▶ _Task requirements_
Look for "project" in the records and copy every line that has it.

═════ Available data ═════

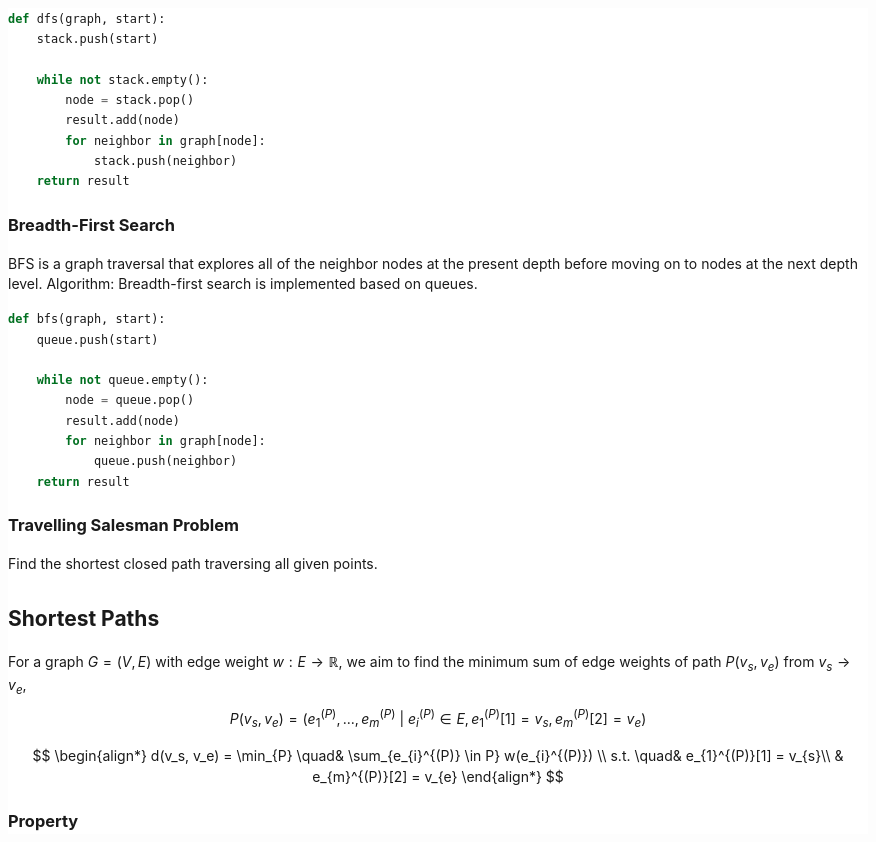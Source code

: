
 ```python
def dfs(graph, start):
    stack.push(start)
  
    while not stack.empty():
        node = stack.pop()
        result.add(node)
        for neighbor in graph[node]:
            stack.push(neighbor)
    return result
```

### Breadth-First Search

BFS is a graph traversal that explores all of the neighbor nodes at the present depth before moving on to nodes at the next depth level. Algorithm: Breadth-first search is implemented based on queues.

```python
def bfs(graph, start):
    queue.push(start)
  
    while not queue.empty():
        node = queue.pop()
        result.add(node)
        for neighbor in graph[node]:
            queue.push(neighbor)
    return result
```

### Travelling Salesman Problem

 Find the shortest closed path traversing all given points.

## Shortest Paths

For a graph $G = (V, E)$ with edge weight $w : E \to \mathbb R$, we aim to find the minimum sum of edge weights of path $P(v_s, v_e)$ from $v_s \to v_e$, 
$$
P(v_s, v_e) = \left(e_{1}^{(P)}, ..., e_{m}^{(P)} \ |\ e_{i}^{(P)} \in E, e_{1}^{(P)}[1] = v_{s}, e_{m}^{(P)}[2] = v_{e} \right) \tag{Path}
$$

$$
\begin{align*}
d(v_s, v_e) = \min_{P} \quad& \sum_{e_{i}^{(P)} \in P} w(e_{i}^{(P)}) \\
s.t. \quad& e_{1}^{(P)}[1] = v_{s}\\
  & e_{m}^{(P)}[2] = v_{e}
\end{align*}
$$

### Property
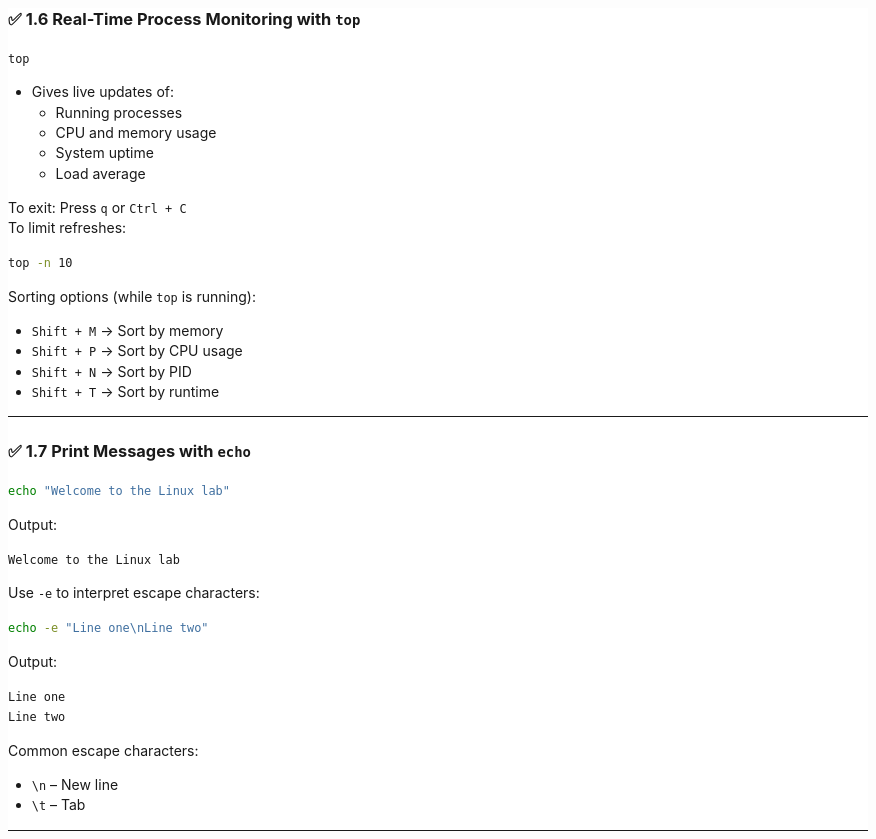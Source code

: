 
### ✅ 1.6 Real-Time Process Monitoring with `top`

```bash
top
```

- Gives live updates of:
  - Running processes
  - CPU and memory usage
  - System uptime
  - Load average

To exit: Press `q` or `Ctrl + C`  
To limit refreshes:

```bash
top -n 10
```

Sorting options (while `top` is running):

- `Shift + M` → Sort by memory
- `Shift + P` → Sort by CPU usage
- `Shift + N` → Sort by PID
- `Shift + T` → Sort by runtime

---

### ✅ 1.7 Print Messages with `echo`

```bash
echo "Welcome to the Linux lab"
```

Output:

```
Welcome to the Linux lab
```

Use `-e` to interpret escape characters:

```bash
echo -e "Line one\nLine two"
```

Output:

```
Line one
Line two
```

Common escape characters:

- `\n` – New line
- `\t` – Tab

---
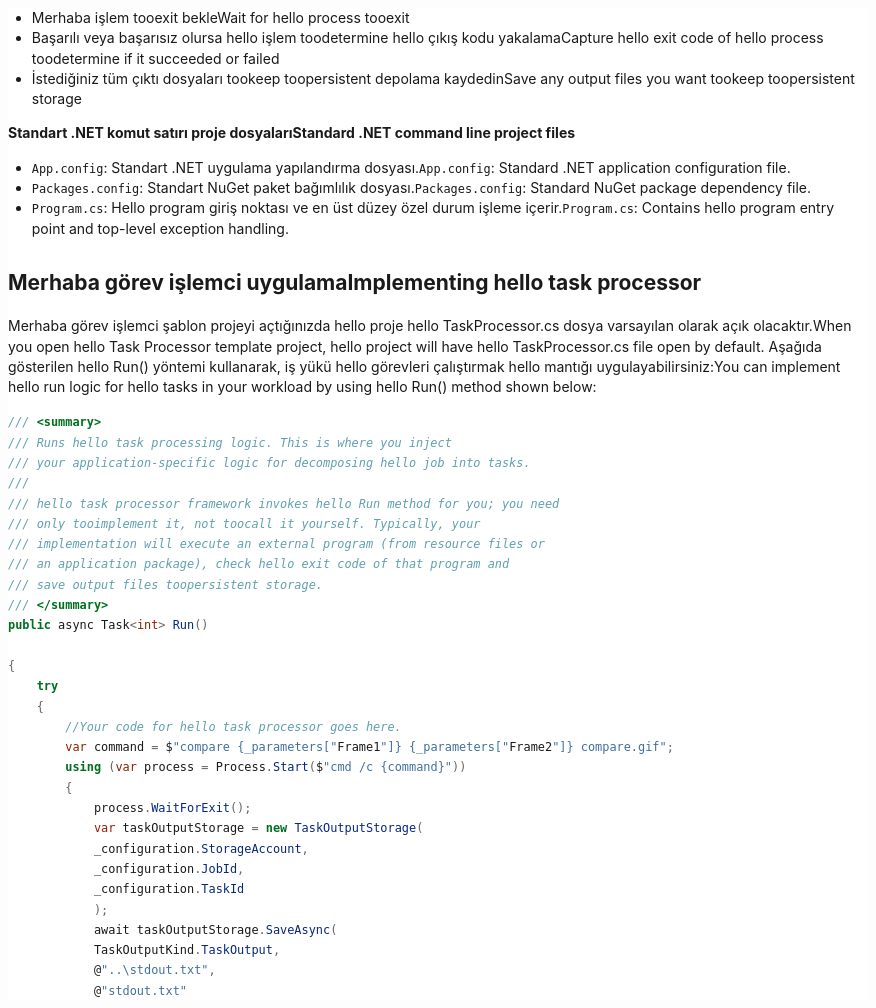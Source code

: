   * <span data-ttu-id="5d8c7-298">Merhaba işlem tooexit bekle</span><span class="sxs-lookup"><span data-stu-id="5d8c7-298">Wait for hello process tooexit</span></span>
  * <span data-ttu-id="5d8c7-299">Başarılı veya başarısız olursa hello işlem toodetermine hello çıkış kodu yakalama</span><span class="sxs-lookup"><span data-stu-id="5d8c7-299">Capture hello exit code of hello process toodetermine if it succeeded or failed</span></span>
  * <span data-ttu-id="5d8c7-300">İstediğiniz tüm çıktı dosyaları tookeep toopersistent depolama kaydedin</span><span class="sxs-lookup"><span data-stu-id="5d8c7-300">Save any output files you want tookeep toopersistent storage</span></span>

<span data-ttu-id="5d8c7-301">**Standart .NET komut satırı proje dosyaları**</span><span class="sxs-lookup"><span data-stu-id="5d8c7-301">**Standard .NET command line project files**</span></span>

* <span data-ttu-id="5d8c7-302">`App.config`: Standart .NET uygulama yapılandırma dosyası.</span><span class="sxs-lookup"><span data-stu-id="5d8c7-302">`App.config`: Standard .NET application configuration file.</span></span>
* <span data-ttu-id="5d8c7-303">`Packages.config`: Standart NuGet paket bağımlılık dosyası.</span><span class="sxs-lookup"><span data-stu-id="5d8c7-303">`Packages.config`: Standard NuGet package dependency file.</span></span>
* <span data-ttu-id="5d8c7-304">`Program.cs`: Hello program giriş noktası ve en üst düzey özel durum işleme içerir.</span><span class="sxs-lookup"><span data-stu-id="5d8c7-304">`Program.cs`: Contains hello program entry point and top-level exception handling.</span></span>

## <a name="implementing-hello-task-processor"></a><span data-ttu-id="5d8c7-305">Merhaba görev işlemci uygulama</span><span class="sxs-lookup"><span data-stu-id="5d8c7-305">Implementing hello task processor</span></span>
<span data-ttu-id="5d8c7-306">Merhaba görev işlemci şablon projeyi açtığınızda hello proje hello TaskProcessor.cs dosya varsayılan olarak açık olacaktır.</span><span class="sxs-lookup"><span data-stu-id="5d8c7-306">When you open hello Task Processor template project, hello project will have hello TaskProcessor.cs file open by default.</span></span> <span data-ttu-id="5d8c7-307">Aşağıda gösterilen hello Run() yöntemi kullanarak, iş yükü hello görevleri çalıştırmak hello mantığı uygulayabilirsiniz:</span><span class="sxs-lookup"><span data-stu-id="5d8c7-307">You can implement hello run logic for hello tasks in your workload by using hello Run() method shown below:</span></span>

```csharp
/// <summary>
/// Runs hello task processing logic. This is where you inject
/// your application-specific logic for decomposing hello job into tasks.
///
/// hello task processor framework invokes hello Run method for you; you need
/// only tooimplement it, not toocall it yourself. Typically, your
/// implementation will execute an external program (from resource files or
/// an application package), check hello exit code of that program and
/// save output files toopersistent storage.
/// </summary>
public async Task<int> Run()

{
    try
    {
        //Your code for hello task processor goes here.
        var command = $"compare {_parameters["Frame1"]} {_parameters["Frame2"]} compare.gif";
        using (var process = Process.Start($"cmd /c {command}"))
        {
            process.WaitForExit();
            var taskOutputStorage = new TaskOutputStorage(
            _configuration.StorageAccount,
            _configuration.JobId,
            _configuration.TaskId
            );
            await taskOutputStorage.SaveAsync(
            TaskOutputKind.TaskOutput,
            @"..\stdout.txt",
            @"stdout.txt"
```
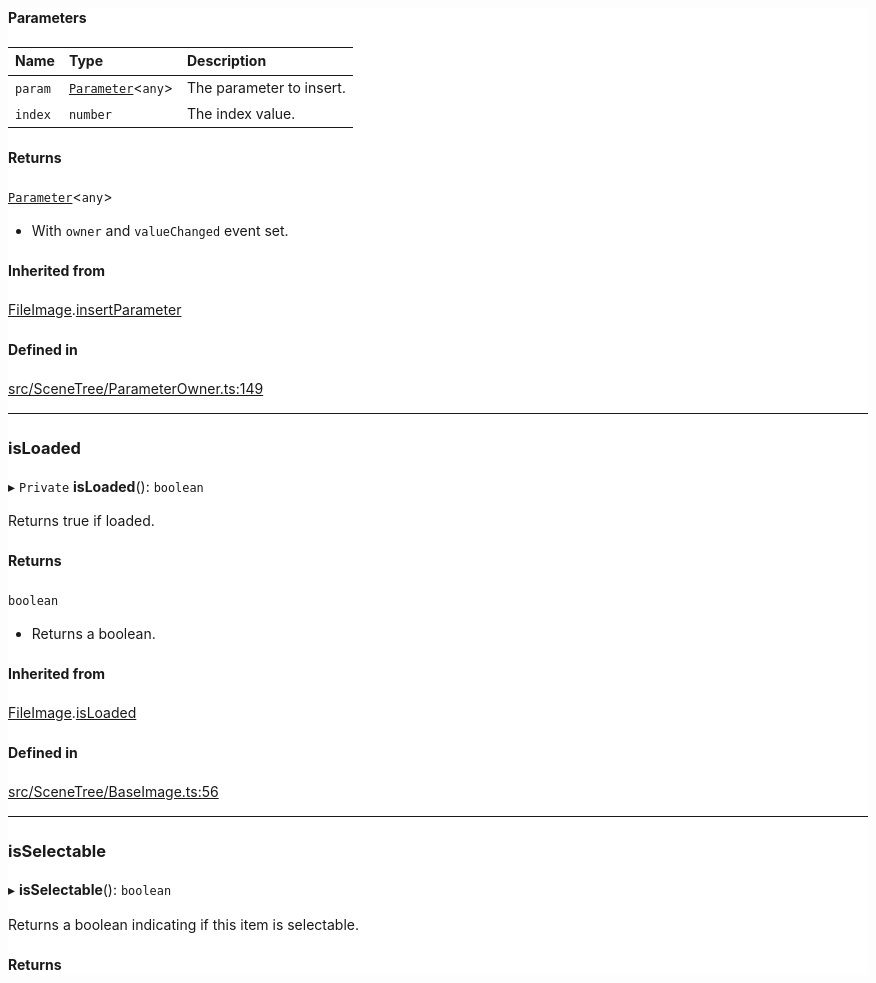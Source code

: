 #### Parameters

| Name | Type | Description |
| :------ | :------ | :------ |
| `param` | [`Parameter`](../Parameters/SceneTree_Parameters_Parameter.Parameter)<`any`\> | The parameter to insert. |
| `index` | `number` | The index value. |

#### Returns

[`Parameter`](../Parameters/SceneTree_Parameters_Parameter.Parameter)<`any`\>

- With `owner` and `valueChanged` event set.

#### Inherited from

[FileImage](SceneTree_Images_FileImage.FileImage).[insertParameter](SceneTree_Images_FileImage.FileImage#insertparameter)

#### Defined in

[src/SceneTree/ParameterOwner.ts:149](https://github.com/ZeaInc/zea-engine/blob/375d47e4b/src/SceneTree/ParameterOwner.ts#L149)

___

### isLoaded

▸ `Private` **isLoaded**(): `boolean`

Returns true if loaded.

#### Returns

`boolean`

- Returns a boolean.

#### Inherited from

[FileImage](SceneTree_Images_FileImage.FileImage).[isLoaded](SceneTree_Images_FileImage.FileImage#isloaded)

#### Defined in

[src/SceneTree/BaseImage.ts:56](https://github.com/ZeaInc/zea-engine/blob/375d47e4b/src/SceneTree/BaseImage.ts#L56)

___

### isSelectable

▸ **isSelectable**(): `boolean`

Returns a boolean indicating if this item is selectable.

#### Returns

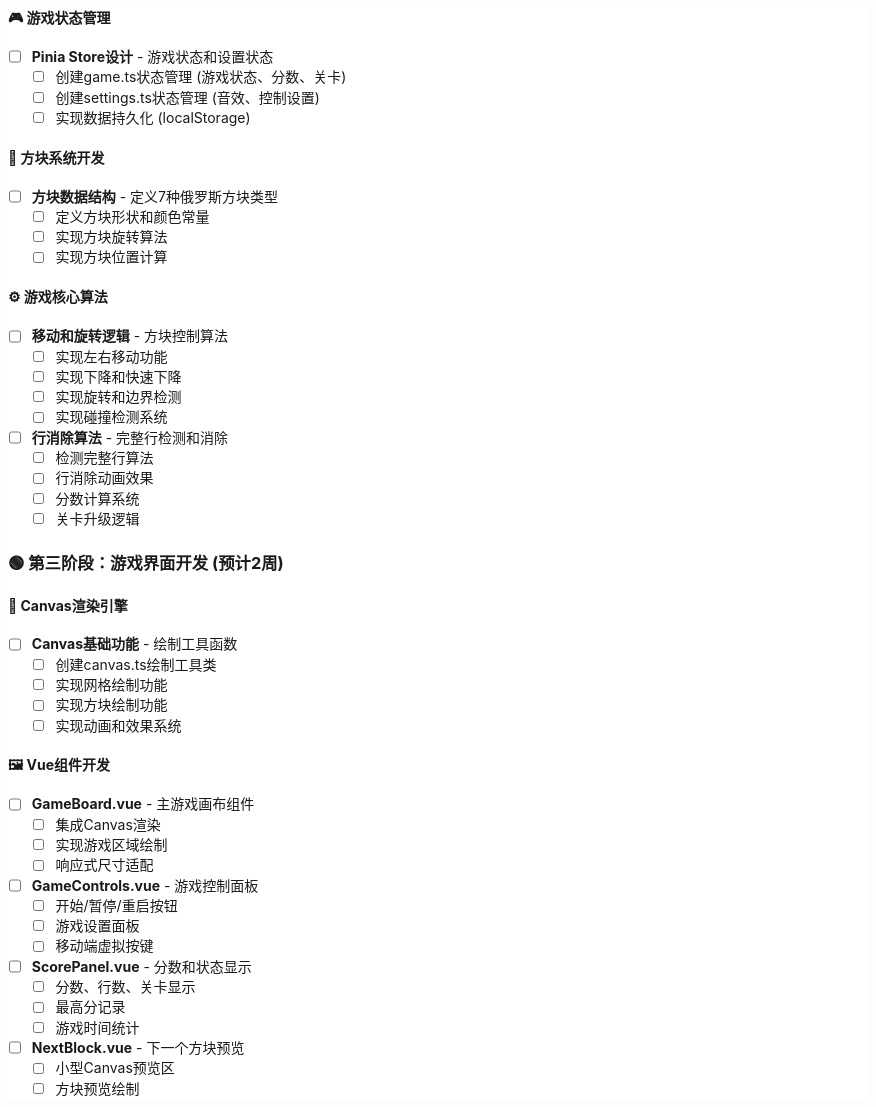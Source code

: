 #### 🎮 游戏状态管理
- [ ] **Pinia Store设计** - 游戏状态和设置状态
  - [ ] 创建game.ts状态管理 (游戏状态、分数、关卡)
  - [ ] 创建settings.ts状态管理 (音效、控制设置)
  - [ ] 实现数据持久化 (localStorage)

#### 🧩 方块系统开发
- [ ] **方块数据结构** - 定义7种俄罗斯方块类型
  - [ ] 定义方块形状和颜色常量
  - [ ] 实现方块旋转算法
  - [ ] 实现方块位置计算

#### ⚙️ 游戏核心算法
- [ ] **移动和旋转逻辑** - 方块控制算法
  - [ ] 实现左右移动功能
  - [ ] 实现下降和快速下降
  - [ ] 实现旋转和边界检测
  - [ ] 实现碰撞检测系统

- [ ] **行消除算法** - 完整行检测和消除
  - [ ] 检测完整行算法
  - [ ] 行消除动画效果
  - [ ] 分数计算系统
  - [ ] 关卡升级逻辑

### 🟢 第三阶段：游戏界面开发 (预计2周)

#### 🎨 Canvas渲染引擎
- [ ] **Canvas基础功能** - 绘制工具函数
  - [ ] 创建canvas.ts绘制工具类
  - [ ] 实现网格绘制功能
  - [ ] 实现方块绘制功能
  - [ ] 实现动画和效果系统

#### 🖼️ Vue组件开发
- [ ] **GameBoard.vue** - 主游戏画布组件
  - [ ] 集成Canvas渲染
  - [ ] 实现游戏区域绘制
  - [ ] 响应式尺寸适配

- [ ] **GameControls.vue** - 游戏控制面板
  - [ ] 开始/暂停/重启按钮
  - [ ] 游戏设置面板
  - [ ] 移动端虚拟按键

- [ ] **ScorePanel.vue** - 分数和状态显示
  - [ ] 分数、行数、关卡显示
  - [ ] 最高分记录
  - [ ] 游戏时间统计

- [ ] **NextBlock.vue** - 下一个方块预览
  - [ ] 小型Canvas预览区
  - [ ] 方块预览绘制
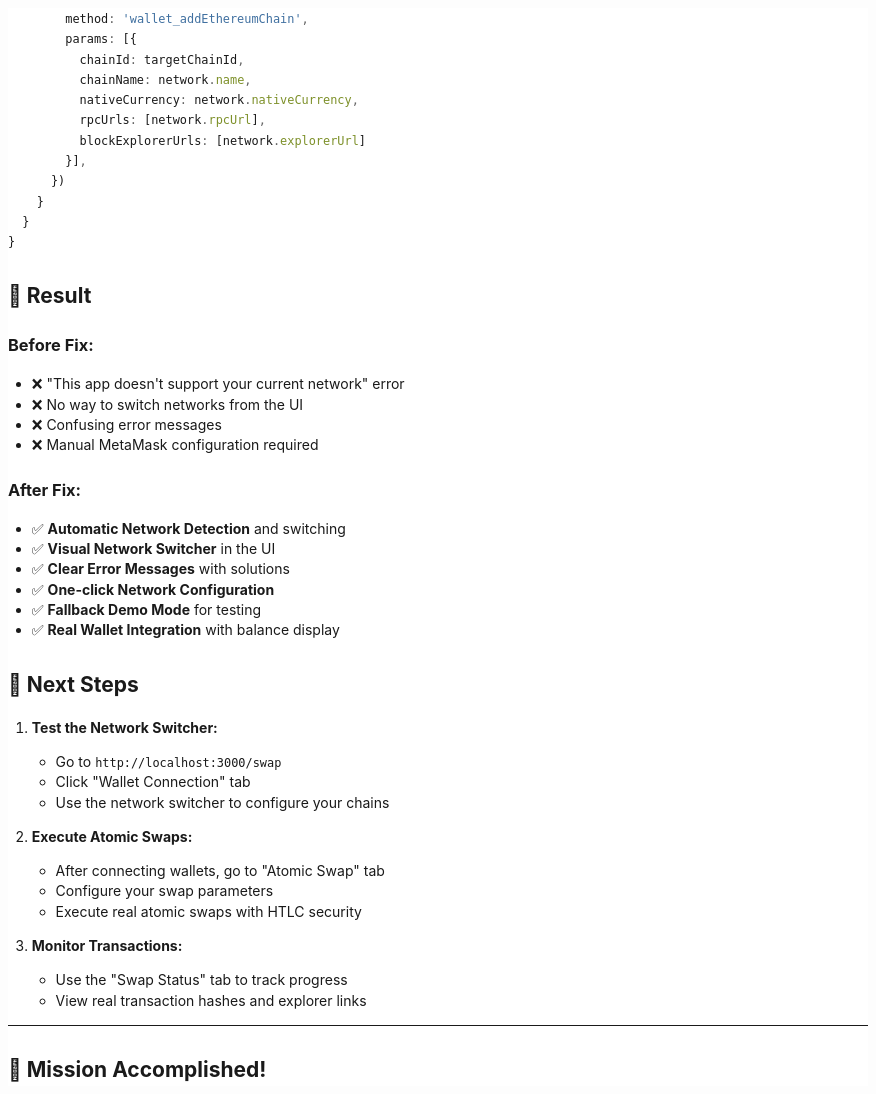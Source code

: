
 ```typescript
        method: 'wallet_addEthereumChain',
        params: [{
          chainId: targetChainId,
          chainName: network.name,
          nativeCurrency: network.nativeCurrency,
          rpcUrls: [network.rpcUrl],
          blockExplorerUrls: [network.explorerUrl]
        }],
      })
    }
  }
}
```

## 🎉 **Result**

### **Before Fix:**
- ❌ "This app doesn't support your current network" error
- ❌ No way to switch networks from the UI
- ❌ Confusing error messages
- ❌ Manual MetaMask configuration required

### **After Fix:**
- ✅ **Automatic Network Detection** and switching
- ✅ **Visual Network Switcher** in the UI
- ✅ **Clear Error Messages** with solutions
- ✅ **One-click Network Configuration**
- ✅ **Fallback Demo Mode** for testing
- ✅ **Real Wallet Integration** with balance display

## 🚀 **Next Steps**

1. **Test the Network Switcher:**
   - Go to `http://localhost:3000/swap`
   - Click "Wallet Connection" tab
   - Use the network switcher to configure your chains

2. **Execute Atomic Swaps:**
   - After connecting wallets, go to "Atomic Swap" tab
   - Configure your swap parameters
   - Execute real atomic swaps with HTLC security

3. **Monitor Transactions:**
   - Use the "Swap Status" tab to track progress
   - View real transaction hashes and explorer links

---

## 🎯 **Mission Accomplished!**
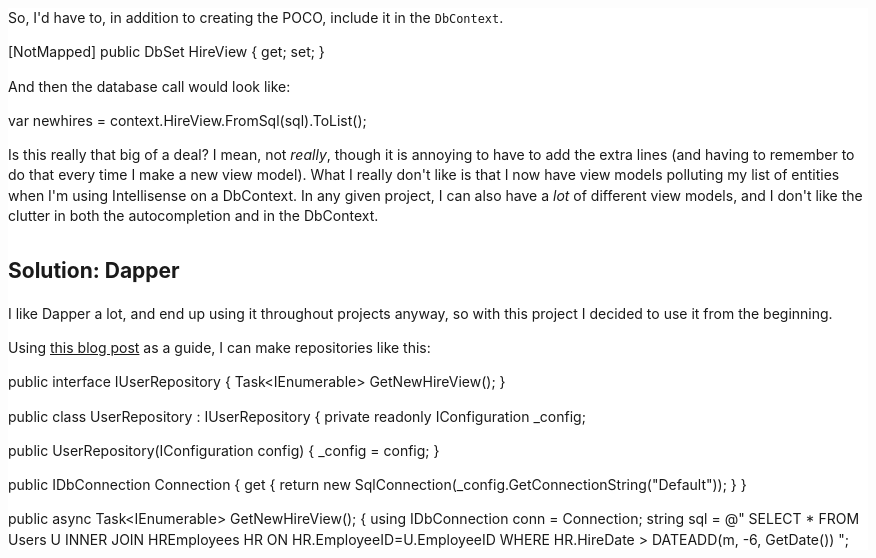 So, I'd have to, in addition to creating the POCO, include it in the `DbContext`.

\[NotMapped\]
public DbSet<NewHireView> HireView { get; set; }

And then the database call would look like:

var newhires = context.HireView.FromSql(sql).ToList();

Is this really that big of a deal? I mean, not _really_, though it is annoying to have to add the extra lines (and having to remember to do that every time I make a new view model). What I really don't like is that I now have view models polluting my list of entities when I'm using Intellisense on a DbContext. In any given project, I can also have a _lot_ of different view models, and I don't like the clutter in both the autocompletion and in the DbContext.

## Solution: Dapper

I like Dapper a lot, and end up using it throughout projects anyway, so with this project I decided to use it from the beginning.

Using [this blog post](https://exceptionnotfound.net/using-dapper-asynchronously-in-asp-net-core-2-1/) as a guide, I can make repositories like this:

public interface IUserRepository
{
    Task<IEnumerable<NewHireView>> GetNewHireView();
}

public class UserRepository : IUserRepository
{
  private readonly IConfiguration \_config;

  public UserRepository(IConfiguration config)
  {
    \_config = config;
  }

  public IDbConnection Connection
  {
    get
    {
      return new SqlConnection(\_config.GetConnectionString("Default"));
    }
  }

  public async Task<IEnumerable<NewHireView>> GetNewHireView();
  {
    using IDbConnection conn = Connection;
    string sql = @"
    SELECT
      \*
    FROM
      Users U
      INNER JOIN HREmployees HR ON HR.EmployeeID=U.EmployeeID
    WHERE
      HR.HireDate > DATEADD(m, -6, GetDate())
    ";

═════

▶ _Solved exercise_
<span data-ttu-id="5d8c7-301">**Standart .NET komut satırı proje dosyaları**</span><span class="sxs-lookup"><span data-stu-id="5d8c7-301">**Standard .NET command line project files**</span></span>
<span data-ttu-id="5d8c7-306">Merhaba görev işlemci şablon projeyi açtığınızda hello proje hello TaskProcessor.cs dosya varsayılan olarak açık olacaktır.</span><span class="sxs-lookup"><span data-stu-id="5d8c7-306">When you open hello Task Processor template project, hello project will have hello TaskProcessor.cs file open by default.</span></span> <span data-ttu-id="5d8c7-307">Aşağıda gösterilen hello Run() yöntemi kullanarak, iş yükü hello görevleri çalıştırmak hello mantığı uygulayabilirsiniz:</span><span class="sxs-lookup"><span data-stu-id="5d8c7-307">You can implement hello run logic for hello tasks in your workload by using hello Run() method shown below:</span></span>
Is this really that big of a deal? I mean, not _really_, though it is annoying to have to add the extra lines (and having to remember to do that every time I make a new view model). What I really don't like is that I now have view models polluting my list of entities when I'm using Intellisense on a DbContext. In any given project, I can also have a _lot_ of different view models, and I don't like the clutter in both the autocompletion and in the DbContext.
I like Dapper a lot, and end up using it throughout projects anyway, so with this project I decided to use it from the beginning.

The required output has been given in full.